-- Opening Marker --
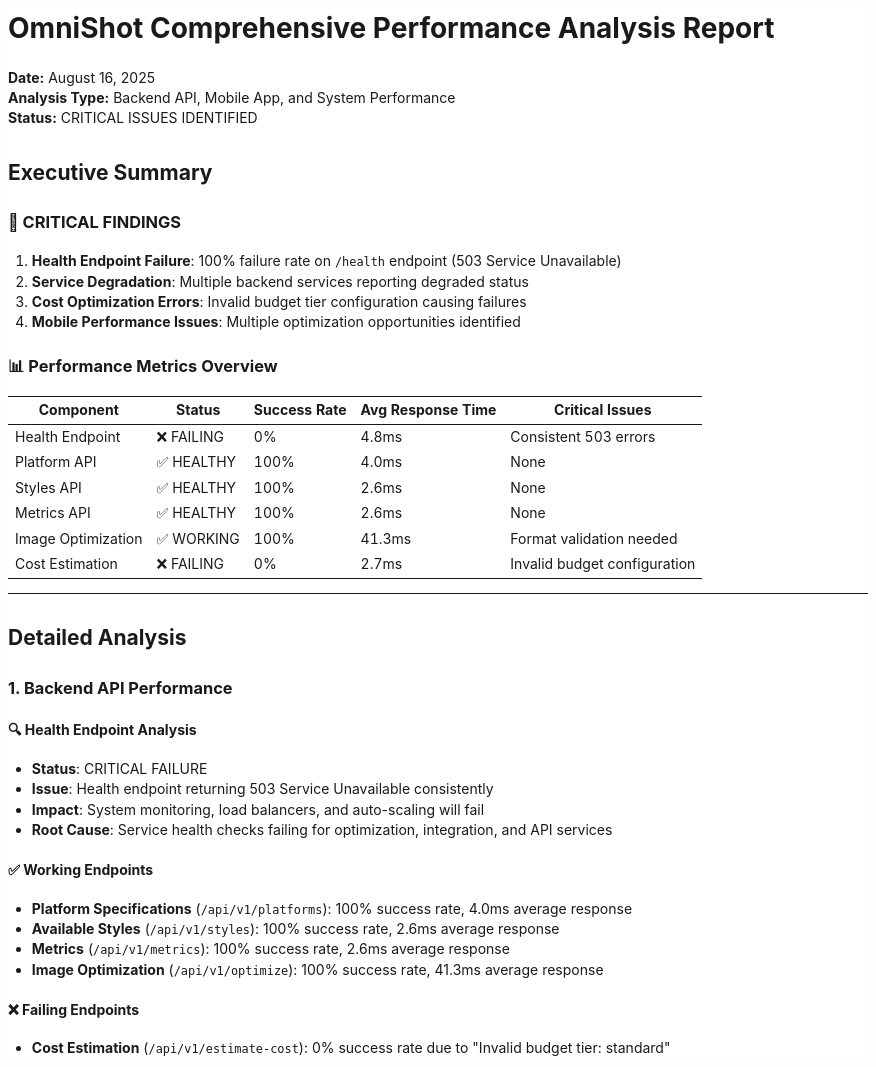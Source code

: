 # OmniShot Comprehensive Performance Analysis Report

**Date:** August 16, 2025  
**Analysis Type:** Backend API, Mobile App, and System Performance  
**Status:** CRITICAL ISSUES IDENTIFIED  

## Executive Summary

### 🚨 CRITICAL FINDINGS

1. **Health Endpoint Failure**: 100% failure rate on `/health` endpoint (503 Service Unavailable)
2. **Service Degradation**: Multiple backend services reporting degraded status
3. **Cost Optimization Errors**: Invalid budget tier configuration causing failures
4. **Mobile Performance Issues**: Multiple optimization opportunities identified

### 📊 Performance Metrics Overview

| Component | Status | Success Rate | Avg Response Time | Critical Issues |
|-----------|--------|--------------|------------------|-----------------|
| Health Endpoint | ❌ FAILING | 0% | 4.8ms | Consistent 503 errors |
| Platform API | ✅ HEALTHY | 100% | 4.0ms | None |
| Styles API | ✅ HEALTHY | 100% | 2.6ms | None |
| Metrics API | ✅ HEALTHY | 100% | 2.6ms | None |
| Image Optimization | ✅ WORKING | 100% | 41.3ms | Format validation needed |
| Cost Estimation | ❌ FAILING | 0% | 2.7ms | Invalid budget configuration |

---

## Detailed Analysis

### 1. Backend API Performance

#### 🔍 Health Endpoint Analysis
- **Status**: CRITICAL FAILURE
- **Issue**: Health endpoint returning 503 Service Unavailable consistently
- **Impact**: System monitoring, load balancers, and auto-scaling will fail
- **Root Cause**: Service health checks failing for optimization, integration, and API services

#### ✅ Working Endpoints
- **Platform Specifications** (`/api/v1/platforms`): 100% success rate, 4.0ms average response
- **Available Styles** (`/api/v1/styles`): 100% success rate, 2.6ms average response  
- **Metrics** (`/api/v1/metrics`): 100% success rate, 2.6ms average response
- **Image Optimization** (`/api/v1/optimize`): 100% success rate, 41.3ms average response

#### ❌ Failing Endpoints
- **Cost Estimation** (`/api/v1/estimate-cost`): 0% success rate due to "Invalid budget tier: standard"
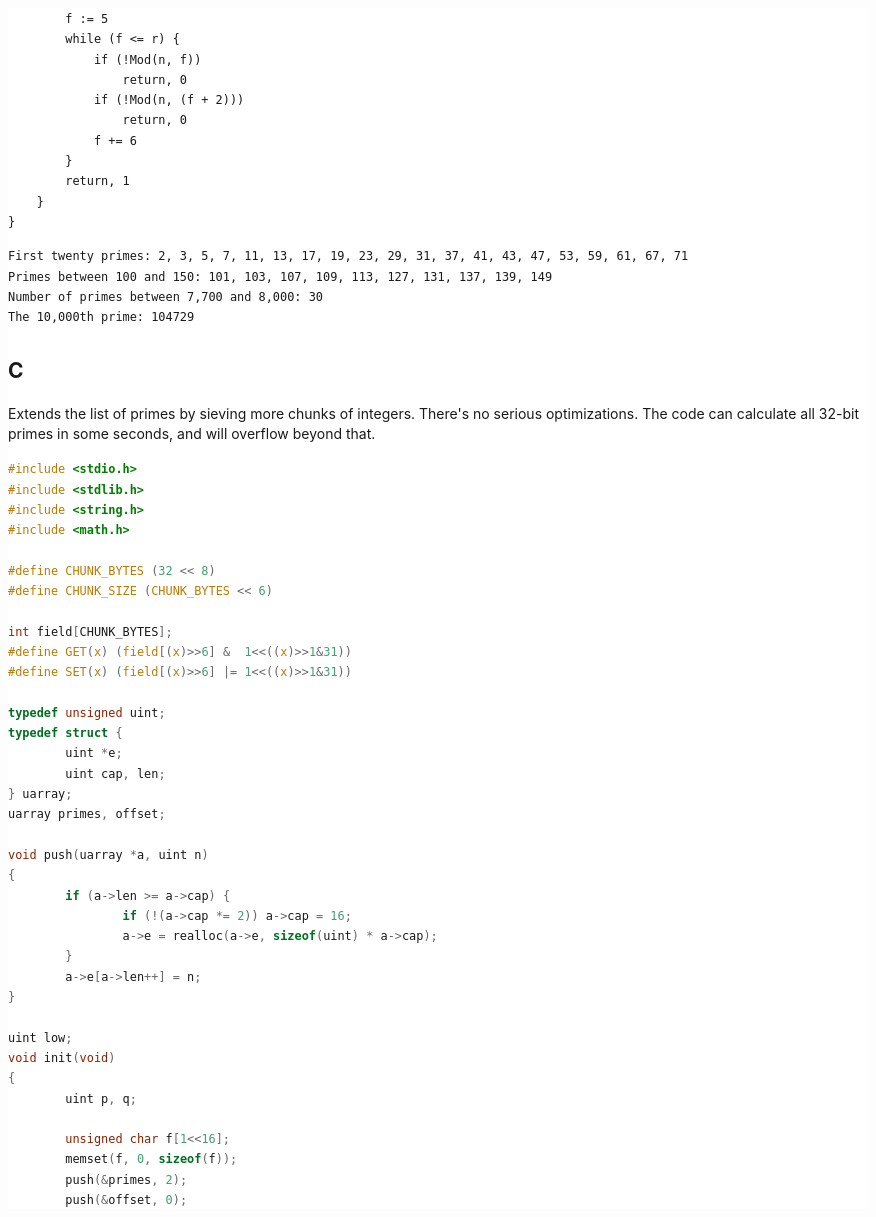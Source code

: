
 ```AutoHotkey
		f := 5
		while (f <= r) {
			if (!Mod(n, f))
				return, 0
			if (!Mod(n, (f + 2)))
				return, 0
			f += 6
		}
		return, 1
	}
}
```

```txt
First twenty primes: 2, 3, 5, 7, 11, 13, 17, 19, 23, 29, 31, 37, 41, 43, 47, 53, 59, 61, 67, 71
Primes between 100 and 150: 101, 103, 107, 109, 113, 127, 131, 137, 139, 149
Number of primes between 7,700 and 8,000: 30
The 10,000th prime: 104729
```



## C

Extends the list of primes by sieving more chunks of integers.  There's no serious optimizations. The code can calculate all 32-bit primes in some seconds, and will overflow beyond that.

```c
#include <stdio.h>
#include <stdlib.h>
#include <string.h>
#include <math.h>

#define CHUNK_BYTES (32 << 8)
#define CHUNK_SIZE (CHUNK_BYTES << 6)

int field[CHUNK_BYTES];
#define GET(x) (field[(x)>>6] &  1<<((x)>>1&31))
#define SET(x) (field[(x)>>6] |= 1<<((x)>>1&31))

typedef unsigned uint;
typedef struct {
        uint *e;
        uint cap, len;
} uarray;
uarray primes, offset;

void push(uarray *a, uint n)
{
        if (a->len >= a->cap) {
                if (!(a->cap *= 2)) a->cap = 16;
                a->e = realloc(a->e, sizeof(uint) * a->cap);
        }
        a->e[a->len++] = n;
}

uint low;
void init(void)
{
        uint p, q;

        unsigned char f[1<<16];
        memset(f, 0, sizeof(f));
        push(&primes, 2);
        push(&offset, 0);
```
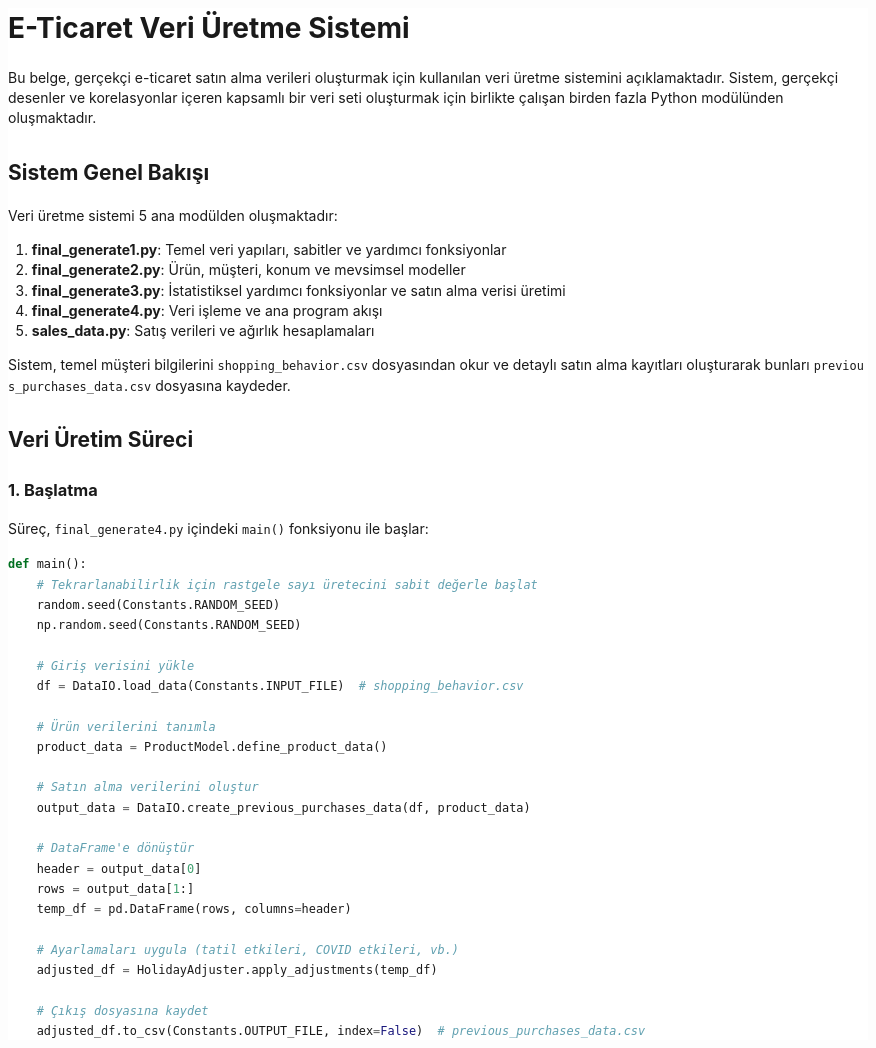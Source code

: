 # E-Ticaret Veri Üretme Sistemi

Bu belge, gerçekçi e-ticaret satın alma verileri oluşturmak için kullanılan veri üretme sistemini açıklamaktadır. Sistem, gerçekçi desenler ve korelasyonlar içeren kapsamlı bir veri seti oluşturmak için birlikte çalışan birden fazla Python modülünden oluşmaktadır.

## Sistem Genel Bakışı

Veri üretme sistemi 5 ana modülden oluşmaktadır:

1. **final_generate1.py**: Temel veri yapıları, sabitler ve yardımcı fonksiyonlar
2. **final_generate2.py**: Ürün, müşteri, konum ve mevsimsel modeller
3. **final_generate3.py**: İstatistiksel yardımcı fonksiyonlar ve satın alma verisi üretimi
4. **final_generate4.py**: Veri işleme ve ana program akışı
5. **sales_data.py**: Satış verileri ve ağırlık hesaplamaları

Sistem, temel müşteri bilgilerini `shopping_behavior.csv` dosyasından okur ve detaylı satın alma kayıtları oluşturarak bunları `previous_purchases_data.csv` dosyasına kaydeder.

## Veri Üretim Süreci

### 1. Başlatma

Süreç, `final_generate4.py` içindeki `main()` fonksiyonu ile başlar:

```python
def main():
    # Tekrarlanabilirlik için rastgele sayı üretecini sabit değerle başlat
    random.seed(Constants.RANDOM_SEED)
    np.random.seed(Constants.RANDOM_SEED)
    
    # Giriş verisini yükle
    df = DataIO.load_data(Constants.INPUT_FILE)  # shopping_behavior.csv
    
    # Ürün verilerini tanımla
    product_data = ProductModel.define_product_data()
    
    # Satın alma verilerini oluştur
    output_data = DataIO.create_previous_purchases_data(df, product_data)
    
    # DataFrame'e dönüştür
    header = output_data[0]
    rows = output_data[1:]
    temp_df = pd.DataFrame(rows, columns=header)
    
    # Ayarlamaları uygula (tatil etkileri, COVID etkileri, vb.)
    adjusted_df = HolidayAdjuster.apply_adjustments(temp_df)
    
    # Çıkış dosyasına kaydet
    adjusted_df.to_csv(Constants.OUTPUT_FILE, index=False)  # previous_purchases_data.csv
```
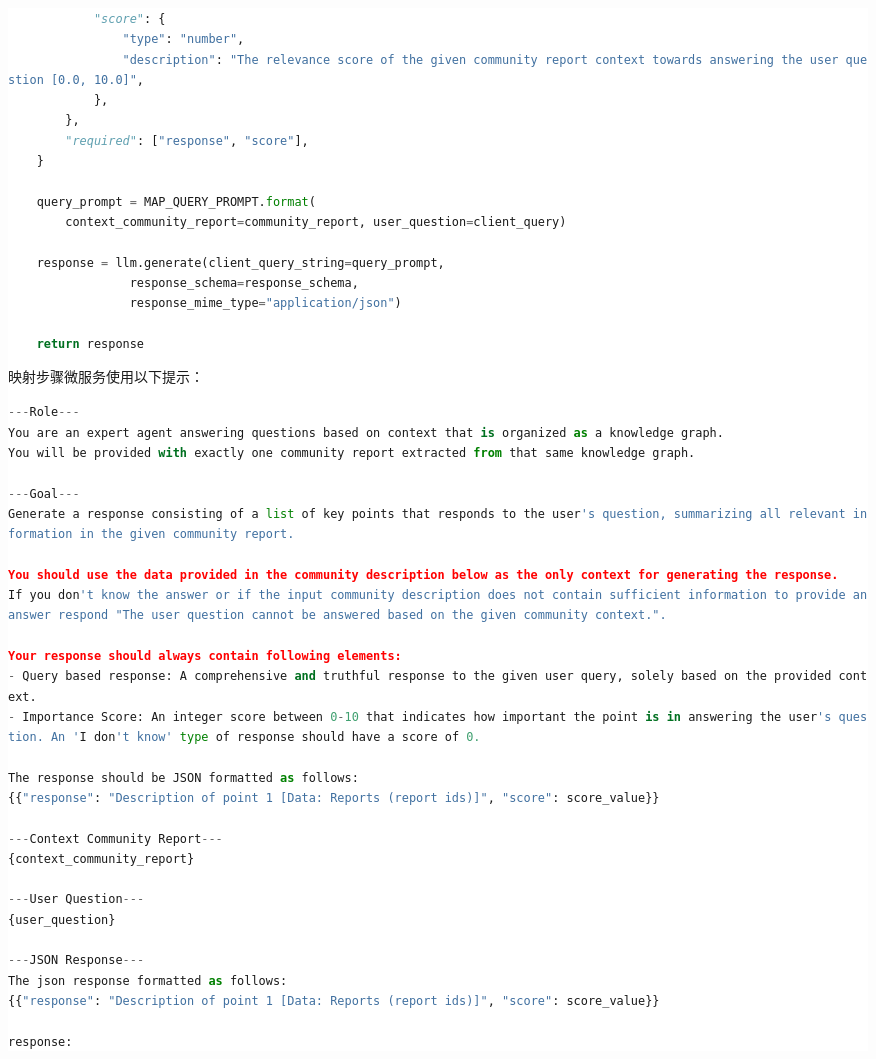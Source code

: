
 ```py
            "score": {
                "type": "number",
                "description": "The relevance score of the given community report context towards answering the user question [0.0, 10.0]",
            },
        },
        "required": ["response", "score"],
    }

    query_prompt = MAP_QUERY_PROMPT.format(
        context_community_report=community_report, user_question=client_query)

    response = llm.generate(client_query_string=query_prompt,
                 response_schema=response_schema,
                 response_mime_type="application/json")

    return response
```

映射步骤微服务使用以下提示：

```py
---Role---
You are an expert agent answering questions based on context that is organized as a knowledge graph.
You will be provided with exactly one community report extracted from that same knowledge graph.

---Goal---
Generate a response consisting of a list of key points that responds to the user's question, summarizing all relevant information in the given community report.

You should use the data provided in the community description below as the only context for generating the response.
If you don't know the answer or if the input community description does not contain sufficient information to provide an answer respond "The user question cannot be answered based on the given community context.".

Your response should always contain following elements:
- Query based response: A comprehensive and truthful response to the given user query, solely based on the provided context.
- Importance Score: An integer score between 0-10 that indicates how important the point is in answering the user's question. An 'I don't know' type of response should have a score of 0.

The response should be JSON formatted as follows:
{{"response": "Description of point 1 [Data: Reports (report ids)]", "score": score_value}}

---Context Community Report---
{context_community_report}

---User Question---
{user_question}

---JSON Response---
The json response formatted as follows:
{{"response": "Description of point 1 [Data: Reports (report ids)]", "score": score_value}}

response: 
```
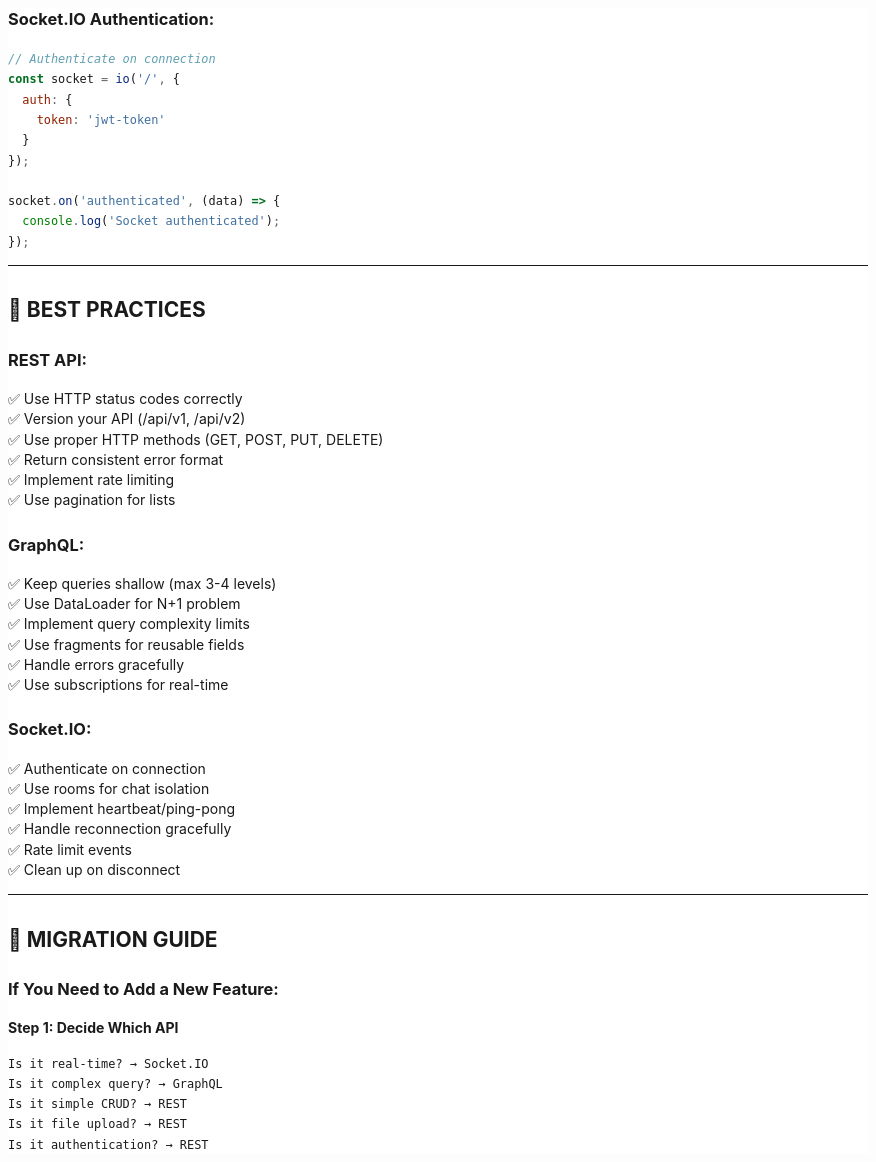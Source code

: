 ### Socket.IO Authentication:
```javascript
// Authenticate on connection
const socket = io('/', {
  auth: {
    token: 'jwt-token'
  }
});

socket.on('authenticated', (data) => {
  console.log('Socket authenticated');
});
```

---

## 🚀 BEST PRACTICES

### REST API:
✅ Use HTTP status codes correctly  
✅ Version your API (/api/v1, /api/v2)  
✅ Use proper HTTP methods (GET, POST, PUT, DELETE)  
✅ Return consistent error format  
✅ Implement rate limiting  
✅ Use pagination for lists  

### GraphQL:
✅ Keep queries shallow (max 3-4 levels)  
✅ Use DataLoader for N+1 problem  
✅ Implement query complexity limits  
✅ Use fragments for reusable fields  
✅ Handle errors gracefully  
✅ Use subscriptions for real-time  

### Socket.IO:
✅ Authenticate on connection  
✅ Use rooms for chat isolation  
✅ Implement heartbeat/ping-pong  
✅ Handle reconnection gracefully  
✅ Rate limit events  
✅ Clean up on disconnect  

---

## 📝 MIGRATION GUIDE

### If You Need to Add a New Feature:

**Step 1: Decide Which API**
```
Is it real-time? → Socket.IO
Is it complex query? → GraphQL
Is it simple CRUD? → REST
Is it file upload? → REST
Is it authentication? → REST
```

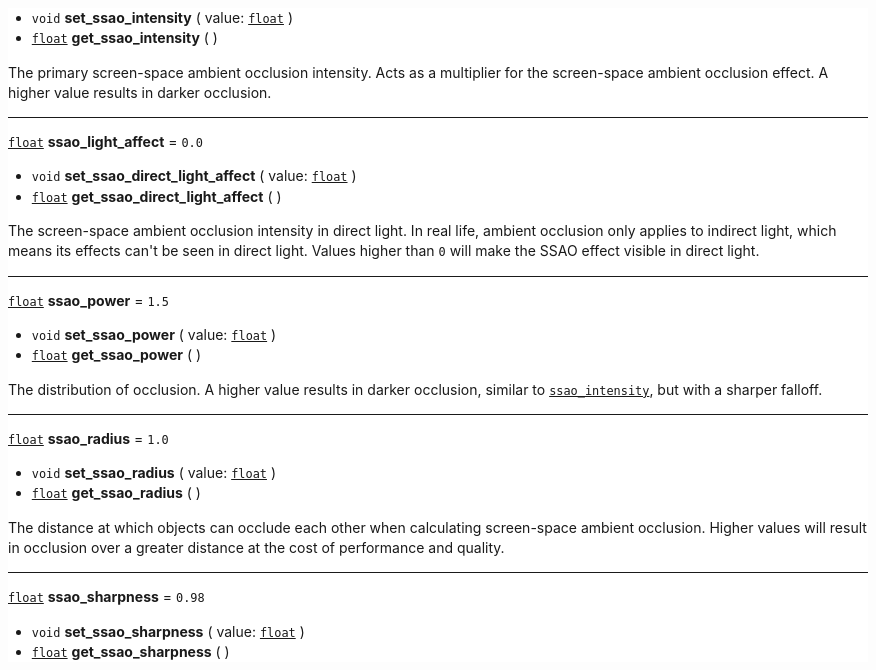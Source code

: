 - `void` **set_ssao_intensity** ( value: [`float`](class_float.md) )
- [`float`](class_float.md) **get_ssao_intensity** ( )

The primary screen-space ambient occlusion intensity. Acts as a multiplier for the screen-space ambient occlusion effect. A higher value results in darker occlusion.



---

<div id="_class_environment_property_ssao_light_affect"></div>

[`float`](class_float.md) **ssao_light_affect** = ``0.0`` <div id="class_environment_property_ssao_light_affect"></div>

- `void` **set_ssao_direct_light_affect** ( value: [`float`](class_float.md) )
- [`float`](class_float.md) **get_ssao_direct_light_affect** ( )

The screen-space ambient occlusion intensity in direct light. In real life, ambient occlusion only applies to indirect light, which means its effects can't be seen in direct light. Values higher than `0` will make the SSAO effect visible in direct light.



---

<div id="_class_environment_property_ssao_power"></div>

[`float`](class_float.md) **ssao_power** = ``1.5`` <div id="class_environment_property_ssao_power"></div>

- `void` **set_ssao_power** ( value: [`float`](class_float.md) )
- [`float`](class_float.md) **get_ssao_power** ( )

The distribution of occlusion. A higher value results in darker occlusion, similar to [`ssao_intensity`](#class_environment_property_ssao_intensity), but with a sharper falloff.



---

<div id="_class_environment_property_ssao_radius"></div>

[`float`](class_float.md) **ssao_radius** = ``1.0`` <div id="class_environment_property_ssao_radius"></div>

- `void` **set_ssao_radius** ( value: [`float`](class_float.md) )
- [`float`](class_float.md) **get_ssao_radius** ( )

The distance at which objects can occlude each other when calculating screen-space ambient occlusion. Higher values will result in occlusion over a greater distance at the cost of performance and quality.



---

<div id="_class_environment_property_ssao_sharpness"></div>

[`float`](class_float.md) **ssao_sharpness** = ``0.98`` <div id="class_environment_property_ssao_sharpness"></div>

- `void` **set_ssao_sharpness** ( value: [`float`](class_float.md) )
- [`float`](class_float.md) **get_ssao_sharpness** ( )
-- Closing Marker --
What you will do: In the entries above, find each line that has the word "müşteri". Copy it.

Expected answer:
2. **final_generate2.py**: Ürün, müşteri, konum ve mevsimsel modeller
Sistem, temel müşteri bilgilerini `shopping_behavior.csv` dosyasından okur ve detaylı satın alma kayıtları oluşturarak bunları `previous_purchases_data.csv` dosyasına kaydeder.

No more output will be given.